§ **Work required**
Filter the records for lines holding the string "Luna".

§ **Dataset**
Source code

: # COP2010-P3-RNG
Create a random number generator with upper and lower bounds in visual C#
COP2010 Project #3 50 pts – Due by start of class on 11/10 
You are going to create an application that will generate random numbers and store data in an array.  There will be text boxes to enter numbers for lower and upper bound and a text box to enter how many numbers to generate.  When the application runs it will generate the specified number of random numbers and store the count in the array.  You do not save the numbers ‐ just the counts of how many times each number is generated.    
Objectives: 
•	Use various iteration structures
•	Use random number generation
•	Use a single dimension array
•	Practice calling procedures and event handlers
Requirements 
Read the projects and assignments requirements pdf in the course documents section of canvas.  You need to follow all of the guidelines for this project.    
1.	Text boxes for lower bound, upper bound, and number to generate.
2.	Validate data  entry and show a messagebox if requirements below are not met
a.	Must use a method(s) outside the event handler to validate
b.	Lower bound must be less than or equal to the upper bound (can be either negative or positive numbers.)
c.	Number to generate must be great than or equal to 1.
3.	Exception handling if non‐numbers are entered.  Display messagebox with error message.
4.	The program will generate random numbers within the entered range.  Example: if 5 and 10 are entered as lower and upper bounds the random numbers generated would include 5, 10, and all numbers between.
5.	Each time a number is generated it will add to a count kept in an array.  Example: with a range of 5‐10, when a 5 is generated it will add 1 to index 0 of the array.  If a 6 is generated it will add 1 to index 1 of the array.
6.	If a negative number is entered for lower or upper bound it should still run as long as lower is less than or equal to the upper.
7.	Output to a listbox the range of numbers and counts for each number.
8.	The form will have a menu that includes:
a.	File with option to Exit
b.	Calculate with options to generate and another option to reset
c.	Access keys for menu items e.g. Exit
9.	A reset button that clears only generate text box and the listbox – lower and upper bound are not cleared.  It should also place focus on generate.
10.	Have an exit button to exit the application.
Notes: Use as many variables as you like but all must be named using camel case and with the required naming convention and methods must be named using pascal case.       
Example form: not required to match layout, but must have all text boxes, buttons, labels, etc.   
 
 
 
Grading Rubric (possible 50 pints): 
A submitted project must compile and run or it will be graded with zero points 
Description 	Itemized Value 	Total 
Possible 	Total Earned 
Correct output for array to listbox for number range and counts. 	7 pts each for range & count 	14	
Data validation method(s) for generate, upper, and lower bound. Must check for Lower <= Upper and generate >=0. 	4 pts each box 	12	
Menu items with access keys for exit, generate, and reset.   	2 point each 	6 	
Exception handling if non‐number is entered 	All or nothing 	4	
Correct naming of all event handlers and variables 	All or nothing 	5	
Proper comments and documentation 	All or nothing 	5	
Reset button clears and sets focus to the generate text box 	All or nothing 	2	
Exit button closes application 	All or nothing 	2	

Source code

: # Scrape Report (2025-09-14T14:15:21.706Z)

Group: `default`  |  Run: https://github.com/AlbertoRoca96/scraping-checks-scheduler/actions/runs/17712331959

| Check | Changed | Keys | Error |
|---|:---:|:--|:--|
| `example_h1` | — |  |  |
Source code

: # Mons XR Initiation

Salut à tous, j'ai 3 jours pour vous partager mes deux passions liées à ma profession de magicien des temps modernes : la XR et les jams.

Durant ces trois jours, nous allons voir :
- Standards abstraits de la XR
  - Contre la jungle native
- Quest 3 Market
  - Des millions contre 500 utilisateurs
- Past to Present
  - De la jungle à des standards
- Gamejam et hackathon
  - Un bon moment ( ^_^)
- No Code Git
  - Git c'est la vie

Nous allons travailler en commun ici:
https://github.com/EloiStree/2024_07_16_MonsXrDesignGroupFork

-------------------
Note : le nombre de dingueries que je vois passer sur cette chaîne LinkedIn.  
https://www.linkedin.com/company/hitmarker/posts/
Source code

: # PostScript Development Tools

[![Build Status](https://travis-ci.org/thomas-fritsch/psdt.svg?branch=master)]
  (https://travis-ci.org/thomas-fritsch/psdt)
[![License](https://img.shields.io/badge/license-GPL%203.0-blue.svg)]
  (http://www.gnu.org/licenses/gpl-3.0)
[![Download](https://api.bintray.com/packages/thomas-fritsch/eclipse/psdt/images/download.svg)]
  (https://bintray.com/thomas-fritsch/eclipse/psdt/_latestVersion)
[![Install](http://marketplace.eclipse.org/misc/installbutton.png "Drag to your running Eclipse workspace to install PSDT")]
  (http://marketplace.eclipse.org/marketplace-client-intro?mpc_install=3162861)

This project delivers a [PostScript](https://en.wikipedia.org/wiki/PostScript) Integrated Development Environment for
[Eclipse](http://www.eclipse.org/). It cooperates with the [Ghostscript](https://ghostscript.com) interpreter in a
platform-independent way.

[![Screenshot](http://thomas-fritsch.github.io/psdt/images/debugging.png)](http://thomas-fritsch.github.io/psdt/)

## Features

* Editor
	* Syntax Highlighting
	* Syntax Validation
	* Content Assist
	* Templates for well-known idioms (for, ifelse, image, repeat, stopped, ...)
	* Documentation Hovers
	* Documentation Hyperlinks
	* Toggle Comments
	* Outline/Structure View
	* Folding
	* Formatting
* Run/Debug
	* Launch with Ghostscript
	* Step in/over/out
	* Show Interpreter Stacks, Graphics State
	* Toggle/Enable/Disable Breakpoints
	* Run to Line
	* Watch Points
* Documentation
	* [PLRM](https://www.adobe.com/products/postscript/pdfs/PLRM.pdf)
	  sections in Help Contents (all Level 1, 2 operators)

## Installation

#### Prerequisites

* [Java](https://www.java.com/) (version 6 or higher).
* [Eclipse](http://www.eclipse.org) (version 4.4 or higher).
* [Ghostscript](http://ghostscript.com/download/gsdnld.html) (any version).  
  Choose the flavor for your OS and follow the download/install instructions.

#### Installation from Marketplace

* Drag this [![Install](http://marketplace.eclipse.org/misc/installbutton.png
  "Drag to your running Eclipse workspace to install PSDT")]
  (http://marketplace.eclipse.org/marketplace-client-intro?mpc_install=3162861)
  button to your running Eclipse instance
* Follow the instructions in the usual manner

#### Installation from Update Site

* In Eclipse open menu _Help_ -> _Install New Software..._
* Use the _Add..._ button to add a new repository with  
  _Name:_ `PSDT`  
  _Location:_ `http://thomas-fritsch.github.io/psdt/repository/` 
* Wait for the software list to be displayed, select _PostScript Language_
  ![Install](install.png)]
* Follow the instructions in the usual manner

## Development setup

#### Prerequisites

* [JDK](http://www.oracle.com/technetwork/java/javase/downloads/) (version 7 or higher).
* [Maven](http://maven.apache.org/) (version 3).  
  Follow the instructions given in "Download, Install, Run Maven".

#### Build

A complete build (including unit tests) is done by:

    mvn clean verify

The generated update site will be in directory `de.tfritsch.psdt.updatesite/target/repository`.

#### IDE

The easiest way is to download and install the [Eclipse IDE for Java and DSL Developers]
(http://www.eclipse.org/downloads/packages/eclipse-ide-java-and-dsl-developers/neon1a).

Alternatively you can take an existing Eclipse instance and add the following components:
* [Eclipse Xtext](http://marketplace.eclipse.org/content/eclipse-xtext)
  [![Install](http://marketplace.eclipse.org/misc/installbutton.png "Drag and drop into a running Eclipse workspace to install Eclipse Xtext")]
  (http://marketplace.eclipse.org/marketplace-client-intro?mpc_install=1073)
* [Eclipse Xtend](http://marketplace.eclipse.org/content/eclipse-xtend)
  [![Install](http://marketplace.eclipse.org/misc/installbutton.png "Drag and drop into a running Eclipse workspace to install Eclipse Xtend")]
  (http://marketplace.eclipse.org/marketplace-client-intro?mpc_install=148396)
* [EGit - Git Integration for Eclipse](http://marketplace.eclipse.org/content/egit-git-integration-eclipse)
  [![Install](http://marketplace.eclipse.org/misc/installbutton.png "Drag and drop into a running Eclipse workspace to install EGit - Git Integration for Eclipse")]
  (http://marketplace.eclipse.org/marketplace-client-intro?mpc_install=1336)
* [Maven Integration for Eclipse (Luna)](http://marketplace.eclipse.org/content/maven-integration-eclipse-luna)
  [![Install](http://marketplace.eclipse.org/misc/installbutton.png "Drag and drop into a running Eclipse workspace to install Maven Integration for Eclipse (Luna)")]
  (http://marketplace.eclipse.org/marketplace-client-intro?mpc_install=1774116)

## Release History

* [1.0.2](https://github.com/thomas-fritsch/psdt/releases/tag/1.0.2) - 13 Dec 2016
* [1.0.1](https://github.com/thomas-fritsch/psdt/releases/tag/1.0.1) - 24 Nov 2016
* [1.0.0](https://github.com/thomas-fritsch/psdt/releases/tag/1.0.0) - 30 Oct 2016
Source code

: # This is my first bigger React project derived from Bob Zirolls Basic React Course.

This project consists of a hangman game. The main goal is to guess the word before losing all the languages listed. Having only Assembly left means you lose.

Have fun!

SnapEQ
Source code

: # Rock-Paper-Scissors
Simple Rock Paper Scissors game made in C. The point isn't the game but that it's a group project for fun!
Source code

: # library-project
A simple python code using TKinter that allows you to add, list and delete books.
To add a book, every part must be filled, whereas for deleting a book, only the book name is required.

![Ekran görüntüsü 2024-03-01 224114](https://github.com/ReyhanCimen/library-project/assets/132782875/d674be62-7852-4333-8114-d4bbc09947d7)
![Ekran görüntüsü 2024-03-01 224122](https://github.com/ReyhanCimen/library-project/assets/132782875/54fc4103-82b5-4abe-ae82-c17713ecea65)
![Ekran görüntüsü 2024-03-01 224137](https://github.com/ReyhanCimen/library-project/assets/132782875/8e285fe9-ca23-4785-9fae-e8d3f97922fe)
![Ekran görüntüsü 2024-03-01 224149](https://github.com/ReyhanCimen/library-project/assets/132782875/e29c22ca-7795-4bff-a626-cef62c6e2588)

§ **Solved exercise**
* [Maven Integration for Eclipse (Luna)](http://marketplace.eclipse.org/content/maven-integration-eclipse-luna)
  [![Install](http://marketplace.eclipse.org/misc/installbutton.png "Drag and drop into a running Eclipse workspace to install Maven Integration for Eclipse (Luna)")]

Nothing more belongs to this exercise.